Also, do you have to turn on the message archiving to get messages to delete across devices? Or can you just turn on the deleting across device feature. I really only want messages to be deleted. I don’t want Apple to archive all my messages.

Messages don't just lose encryption because they are stored.
 
I don’t think my understanding of the old way was flawed. Messages are encrypted end to end. The sender creates one message per device the recipient uses. It suffers from a man in the middle weakness. So you are right you have to trust Apple. If they inserted a bogus Apple or NSA device as a recipient I’d never know.

I don’t think the new way is as simple as just deleting the encrypted message stored in Apple’s servers. If that were the case then you couldn’t get old messages for a new device since messages are created and encrypted when sent for each device. The sender wouldn’t have knowledge of an iMessage device that doesn’t yet exist.

You are imagining the sender has all of your public keys and sends to each one. This isn't true. Apple sends to each one. You adding a device or three doesn't send the public keys to everyone on your contact list.

I get that you aren't comfortable contemplating the consequences of this design. But it is true.
 
Holy moly how have you managed to fill up 256 GB? I’m impressed!

176gb of music, 20gb of photos (that I'm hoping is due to a screw up with Google Photos, and will correct itself once I'm on wifi), 10gb of apps or so.

I was actually hoping Apple would have done a 512gb X. Then maybe I could have my movies, too.
 
https://m.imore.com/how-to-back-up-icloud-photo-library
“Apple's iCloud Photo Libary service works flawlessly to sync and back up your images and video to iCloud”
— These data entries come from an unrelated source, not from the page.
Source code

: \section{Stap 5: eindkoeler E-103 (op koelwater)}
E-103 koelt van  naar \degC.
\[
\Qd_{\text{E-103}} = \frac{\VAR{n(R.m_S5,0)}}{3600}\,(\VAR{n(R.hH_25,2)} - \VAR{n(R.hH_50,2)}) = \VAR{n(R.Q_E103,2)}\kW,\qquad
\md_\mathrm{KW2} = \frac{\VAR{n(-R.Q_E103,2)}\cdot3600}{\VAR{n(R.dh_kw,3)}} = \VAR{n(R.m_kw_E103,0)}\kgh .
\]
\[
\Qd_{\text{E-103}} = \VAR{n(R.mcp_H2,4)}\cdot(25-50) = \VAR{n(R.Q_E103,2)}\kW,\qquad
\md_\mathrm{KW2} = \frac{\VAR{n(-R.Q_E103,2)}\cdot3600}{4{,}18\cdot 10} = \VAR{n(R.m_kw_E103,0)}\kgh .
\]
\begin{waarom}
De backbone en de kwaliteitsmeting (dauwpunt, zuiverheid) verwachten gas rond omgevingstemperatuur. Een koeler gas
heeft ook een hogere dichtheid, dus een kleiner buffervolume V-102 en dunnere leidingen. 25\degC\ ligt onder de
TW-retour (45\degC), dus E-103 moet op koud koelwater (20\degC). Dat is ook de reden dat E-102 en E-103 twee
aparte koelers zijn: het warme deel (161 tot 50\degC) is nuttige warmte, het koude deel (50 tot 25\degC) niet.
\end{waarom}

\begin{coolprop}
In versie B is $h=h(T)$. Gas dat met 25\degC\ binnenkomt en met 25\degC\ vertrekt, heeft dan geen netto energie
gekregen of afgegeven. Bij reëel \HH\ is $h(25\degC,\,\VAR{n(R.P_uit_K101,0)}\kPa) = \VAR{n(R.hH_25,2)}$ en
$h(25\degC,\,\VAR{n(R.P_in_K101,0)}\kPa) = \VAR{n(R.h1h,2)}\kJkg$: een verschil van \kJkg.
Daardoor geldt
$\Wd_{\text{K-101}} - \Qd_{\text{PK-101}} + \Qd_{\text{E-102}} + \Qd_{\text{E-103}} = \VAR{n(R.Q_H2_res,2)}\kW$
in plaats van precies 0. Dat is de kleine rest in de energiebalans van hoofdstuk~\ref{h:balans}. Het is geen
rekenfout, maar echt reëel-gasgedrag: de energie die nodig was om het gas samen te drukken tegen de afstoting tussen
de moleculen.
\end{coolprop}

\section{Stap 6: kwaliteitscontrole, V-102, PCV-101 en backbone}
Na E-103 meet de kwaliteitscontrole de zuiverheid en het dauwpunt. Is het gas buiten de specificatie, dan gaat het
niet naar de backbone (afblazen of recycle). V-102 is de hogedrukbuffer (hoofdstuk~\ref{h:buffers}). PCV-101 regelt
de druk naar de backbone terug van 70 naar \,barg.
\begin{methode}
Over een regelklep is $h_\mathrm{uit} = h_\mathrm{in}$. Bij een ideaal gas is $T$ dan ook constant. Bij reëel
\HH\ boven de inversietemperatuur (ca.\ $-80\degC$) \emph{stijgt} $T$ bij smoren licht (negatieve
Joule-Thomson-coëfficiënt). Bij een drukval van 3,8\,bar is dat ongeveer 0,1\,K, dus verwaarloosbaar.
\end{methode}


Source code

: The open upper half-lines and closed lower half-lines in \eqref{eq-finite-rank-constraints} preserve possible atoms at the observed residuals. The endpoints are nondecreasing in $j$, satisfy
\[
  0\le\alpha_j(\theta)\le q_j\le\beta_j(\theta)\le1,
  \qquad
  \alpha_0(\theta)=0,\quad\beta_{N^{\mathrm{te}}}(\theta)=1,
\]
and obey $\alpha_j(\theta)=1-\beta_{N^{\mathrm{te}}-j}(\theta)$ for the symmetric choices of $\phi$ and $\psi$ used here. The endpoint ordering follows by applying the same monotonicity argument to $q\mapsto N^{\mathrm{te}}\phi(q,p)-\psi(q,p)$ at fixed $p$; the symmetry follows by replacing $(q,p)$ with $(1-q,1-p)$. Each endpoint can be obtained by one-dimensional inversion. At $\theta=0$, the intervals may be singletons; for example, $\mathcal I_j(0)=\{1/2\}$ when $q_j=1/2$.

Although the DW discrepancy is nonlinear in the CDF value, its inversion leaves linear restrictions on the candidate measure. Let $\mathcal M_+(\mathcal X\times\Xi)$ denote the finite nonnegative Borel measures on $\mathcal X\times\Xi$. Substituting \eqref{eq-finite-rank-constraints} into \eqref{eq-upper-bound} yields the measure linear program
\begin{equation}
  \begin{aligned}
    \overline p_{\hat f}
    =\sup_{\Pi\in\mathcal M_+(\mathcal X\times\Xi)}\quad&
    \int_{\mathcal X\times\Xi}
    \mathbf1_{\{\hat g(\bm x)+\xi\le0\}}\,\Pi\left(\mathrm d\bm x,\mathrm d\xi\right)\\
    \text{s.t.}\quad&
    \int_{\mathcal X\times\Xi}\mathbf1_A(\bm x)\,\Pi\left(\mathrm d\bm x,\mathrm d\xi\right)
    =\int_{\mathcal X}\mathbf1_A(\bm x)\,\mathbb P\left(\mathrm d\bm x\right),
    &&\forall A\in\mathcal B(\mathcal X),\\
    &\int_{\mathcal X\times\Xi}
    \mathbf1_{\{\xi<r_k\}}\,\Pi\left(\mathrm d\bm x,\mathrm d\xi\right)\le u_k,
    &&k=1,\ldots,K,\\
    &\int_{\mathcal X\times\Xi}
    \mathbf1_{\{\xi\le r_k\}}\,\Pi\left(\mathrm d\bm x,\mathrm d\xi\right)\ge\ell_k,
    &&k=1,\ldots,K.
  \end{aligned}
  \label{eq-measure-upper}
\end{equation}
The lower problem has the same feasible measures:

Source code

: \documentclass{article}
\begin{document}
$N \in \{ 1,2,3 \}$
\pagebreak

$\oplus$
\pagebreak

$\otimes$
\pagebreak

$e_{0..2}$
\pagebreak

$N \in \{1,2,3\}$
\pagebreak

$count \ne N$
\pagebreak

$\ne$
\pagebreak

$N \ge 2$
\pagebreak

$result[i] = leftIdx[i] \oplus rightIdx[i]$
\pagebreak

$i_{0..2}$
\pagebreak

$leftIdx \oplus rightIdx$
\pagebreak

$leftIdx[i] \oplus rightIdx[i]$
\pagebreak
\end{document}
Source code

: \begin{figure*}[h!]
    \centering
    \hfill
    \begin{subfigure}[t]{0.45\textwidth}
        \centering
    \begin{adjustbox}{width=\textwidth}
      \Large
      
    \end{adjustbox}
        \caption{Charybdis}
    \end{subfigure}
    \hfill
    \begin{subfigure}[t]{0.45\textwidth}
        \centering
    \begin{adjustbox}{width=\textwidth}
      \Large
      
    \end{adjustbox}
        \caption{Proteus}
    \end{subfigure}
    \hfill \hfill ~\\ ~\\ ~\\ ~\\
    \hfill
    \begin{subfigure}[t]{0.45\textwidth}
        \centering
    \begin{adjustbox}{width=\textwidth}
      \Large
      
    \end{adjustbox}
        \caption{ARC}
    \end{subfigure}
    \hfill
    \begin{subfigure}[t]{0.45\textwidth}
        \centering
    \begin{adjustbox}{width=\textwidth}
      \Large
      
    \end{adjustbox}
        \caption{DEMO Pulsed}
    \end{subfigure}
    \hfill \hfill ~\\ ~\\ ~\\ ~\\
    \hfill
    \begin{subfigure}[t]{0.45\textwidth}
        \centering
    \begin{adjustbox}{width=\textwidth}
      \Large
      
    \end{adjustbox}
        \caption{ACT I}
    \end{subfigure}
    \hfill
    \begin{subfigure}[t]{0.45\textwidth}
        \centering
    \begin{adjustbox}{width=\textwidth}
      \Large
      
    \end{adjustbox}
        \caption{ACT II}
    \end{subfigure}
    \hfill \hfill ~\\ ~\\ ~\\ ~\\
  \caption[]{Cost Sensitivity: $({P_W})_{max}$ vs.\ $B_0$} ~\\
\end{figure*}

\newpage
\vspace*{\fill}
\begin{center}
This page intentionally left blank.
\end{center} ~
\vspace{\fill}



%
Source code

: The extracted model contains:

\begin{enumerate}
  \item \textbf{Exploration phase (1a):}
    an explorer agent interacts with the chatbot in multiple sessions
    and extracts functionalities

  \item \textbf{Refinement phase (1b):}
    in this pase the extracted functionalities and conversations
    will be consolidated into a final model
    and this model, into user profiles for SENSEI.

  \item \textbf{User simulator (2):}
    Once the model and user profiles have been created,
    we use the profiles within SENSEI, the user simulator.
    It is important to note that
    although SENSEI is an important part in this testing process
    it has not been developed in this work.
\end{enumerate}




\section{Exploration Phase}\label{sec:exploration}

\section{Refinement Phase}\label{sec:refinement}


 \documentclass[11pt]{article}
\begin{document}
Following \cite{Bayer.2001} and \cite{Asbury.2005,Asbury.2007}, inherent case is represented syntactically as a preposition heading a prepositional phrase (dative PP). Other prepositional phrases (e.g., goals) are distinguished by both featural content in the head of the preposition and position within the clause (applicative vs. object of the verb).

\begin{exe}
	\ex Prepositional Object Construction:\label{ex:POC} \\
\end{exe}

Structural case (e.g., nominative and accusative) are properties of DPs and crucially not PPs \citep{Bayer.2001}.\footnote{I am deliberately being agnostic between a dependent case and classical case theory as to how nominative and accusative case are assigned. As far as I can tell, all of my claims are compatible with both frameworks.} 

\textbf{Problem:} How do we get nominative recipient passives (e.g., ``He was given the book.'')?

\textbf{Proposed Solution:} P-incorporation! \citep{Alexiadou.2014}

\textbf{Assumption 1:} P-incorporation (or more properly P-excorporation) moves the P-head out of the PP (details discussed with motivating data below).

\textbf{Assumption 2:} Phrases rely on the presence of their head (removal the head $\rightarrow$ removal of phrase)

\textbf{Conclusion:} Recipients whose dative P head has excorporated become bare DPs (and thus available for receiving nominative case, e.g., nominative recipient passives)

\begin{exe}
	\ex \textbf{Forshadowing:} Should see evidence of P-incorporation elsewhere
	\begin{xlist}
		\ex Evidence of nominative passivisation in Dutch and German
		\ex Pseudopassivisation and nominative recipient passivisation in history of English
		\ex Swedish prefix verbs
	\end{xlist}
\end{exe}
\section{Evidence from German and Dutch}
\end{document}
Yes, iMore says all sorts of silly things, as opposed to what Apple says themselves:

Back up your photos and videos
When you turn on iCloud Photo Library, your photos and videos automatically upload to iCloud. They're not duplicated in your iCloud backup. But we always recommend that you keep back up copies of your library. You can download your photos and videos from iCloud.com to your computer and store them as a separate library, transfer them to another computer with Image Capture or Photos, or store them on a separate drive.
 
Waiting for macOS 10.13.5 to get the most out of Messages in iCloud.
And I just saw iTunes gets an update as well.
 
What happens when you have different units. Iphones, computers, Ipads when syncing iMessages to iCloud? My units aren't perfectly synced today. Will the missing messages on each unit merge and sync into one complete version or will it sync the least complete unit and consider the missing messages as deleted? Im scared to turn it on if that could mean that I lose a lot of iMessages???

I have several iPhones, computers and Ipads with numbers in different countries. Hence the sync problems between units.

I have years of iMessages on my units and I definitely dont want to lose any of them.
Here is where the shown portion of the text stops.